Depressed Shoulders? Rounded Shoulders? Do you sit in a slouched position all day?
Well, in today’s post, I’m going to be talking about some exercise programming tips, if you are someone that suffers from depressed shoulders or your training a client that has depressed shoulders. But before I share my programming tips, I want to talk about some of the causes and implications of having depressed shoulders.
Firstly, depressed shoulders is commonly caused by sitting or standing in a slouched position for a long period of time. Whether, that’s sitting at your computer desk and typing all day or it’s just standing around with a poor postural position. Neither of these things are good but it’s just the reality of what today’s society has become, which is very sedentary. However, if we assume these positions for a long period of time, our normal body posture will change and adopt to the position that we are constantly in. Ultimately, this will change our normal body posture and it can have some major implications from a body alignment perspective. Also, it’s important to note that another major contributing factor to depressed shoulders is holding weight’s or carrying things at our sides (e.g., holding grocery’s, carrying a gym bag or even performing a heavy dead-lift). The reason these things would contribute to depressed shoulders is because the weight is creating a downward force that is constantly pulling our shoulder into depression and if we have no elevation to combat that, we are only feeding into dysfunction.
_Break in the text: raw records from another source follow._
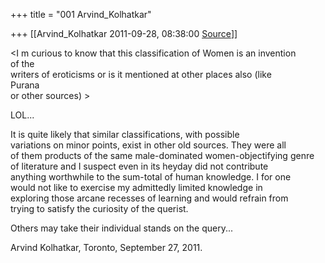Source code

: +++
title = "001 Arvind_Kolhatkar"

+++
[[Arvind_Kolhatkar	2011-09-28, 08:38:00 [Source](https://groups.google.com/g/samskrita/c/DpYktXeBZbg)]]



\<I m curious to know that this classification of Women is an invention  
of the  
writers of eroticisms or is it mentioned at other places also (like  
Purana  
or other sources) \>  
  

LOL...  
  
It is quite likely that similar classifications, with possible  
variations on minor points, exist in other old sources. They were all  
of them products of the same male-dominated women-objectifying genre  
of literature and I suspect even in its heyday did not contribute  
anything worthwhile to the sum-total of human knowledge. I for one  
would not like to exercise my admittedly limited knowledge in  
exploring those arcane recesses of learning and would refrain from  
trying to satisfy the curiosity of the querist.  
  
Others may take their individual stands on the query...  
  
Arvind Kolhatkar, Toronto, September 27, 2011.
So, those are just some of the causes of depressed shoulders but it’s important to note the implications as well. The implications for depressed shoulders can be pretty serious and it’s something that can further contribute to injury over time. Think of it… if your a hockey player and you have a slouched posture, it can be hard to maintain a good neutral position on the ice, especially if you get hit into the boards or something. And when you get hit into the boards, their is a strong chance an injury can occur, if you are already in a depressed state.
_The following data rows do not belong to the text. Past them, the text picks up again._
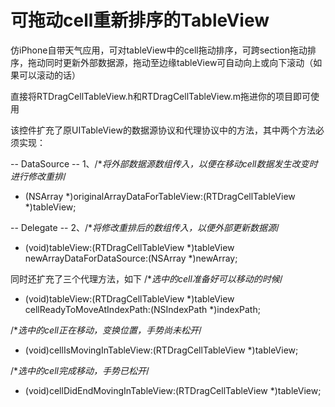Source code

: # 可拖动cell重新排序的TableView
仿iPhone自带天气应用，可对tableView中的cell拖动排序，可跨section拖动排序，拖动同时更新外部数据源，拖动至边缘tableView可自动向上或向下滚动（如果可以滚动的话）

直接将RTDragCellTableView.h和RTDragCellTableView.m拖进你的项目即可使用

该控件扩充了原UITableView的数据源协议和代理协议中的方法，其中两个方法必须实现：

-- DataSource --
 1、/**将外部数据源数组传入，以便在移动cell数据发生改变时进行修改重排*/
- (NSArray *)originalArrayDataForTableView:(RTDragCellTableView *)tableView;

-- Delegate --
 2、/**将修改重排后的数组传入，以便外部更新数据源*/
 - (void)tableView:(RTDragCellTableView *)tableView newArrayDataForDataSource:(NSArray *)newArray;

同时还扩充了三个代理方法，如下
 /**选中的cell准备好可以移动的时候*/
 - (void)tableView:(RTDragCellTableView *)tableView cellReadyToMoveAtIndexPath:(NSIndexPath *)indexPath;

 /**选中的cell正在移动，变换位置，手势尚未松开*/
 - (void)cellIsMovingInTableView:(RTDragCellTableView *)tableView;

 /**选中的cell完成移动，手势已松开*/
 - (void)cellDidEndMovingInTableView:(RTDragCellTableView *)tableView;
Now, that we have talked about some of the causes and implications of depressed shoulders, let’s move onto some exercise programming tips!
Before we begin, I want to ask you… Would you ever prescribe chin-ups or farmer’s walk to someone with depressed shoulders?
If you answered yes, then you may want to think twice! However, if you answered ‘no’, then I believe your on the right path to making a solid workout program!
The problem with chin-ups, farmer’s walk and even dead-lifts is that they all contribute to depressed shoulders. The way these exercises are carried out is that they create a downward force of the shoulder, that’s further going to contribute to dysfunction if someone already has depressed shoulders. And WHY WOULD WE EVER WANT TO CONTRIBUTE TO DYSFUNCTION EVEN MORE?
Were only going to create more dysfunction and were going increase to the risk of injury, which is what we don’t want!
So, as a coach, trainer or athlete, we need to look to alternative exercises that will generate the similar strengthening results as a chin-up, dead-lift or farmer’s walk but they don’t create that downward force on the shoulder. For example, a hip-thrust or glute bridge is a great substitute for a dead-lift because it still focuses on strengthening the posterior-chain (glutes, hamstrings) but doesn’t create that downward force on the shoulder! This makes the hip-thrust or glute bridge a great exercise for someone with depressed shoulders.
Now, this is just one example and their are many ways to work around different exercises but as a coach, trainer or athlete, you really just need to think outside the ‘box’ and look to exercises that aren’t going to contribute to a dysfunctional posture.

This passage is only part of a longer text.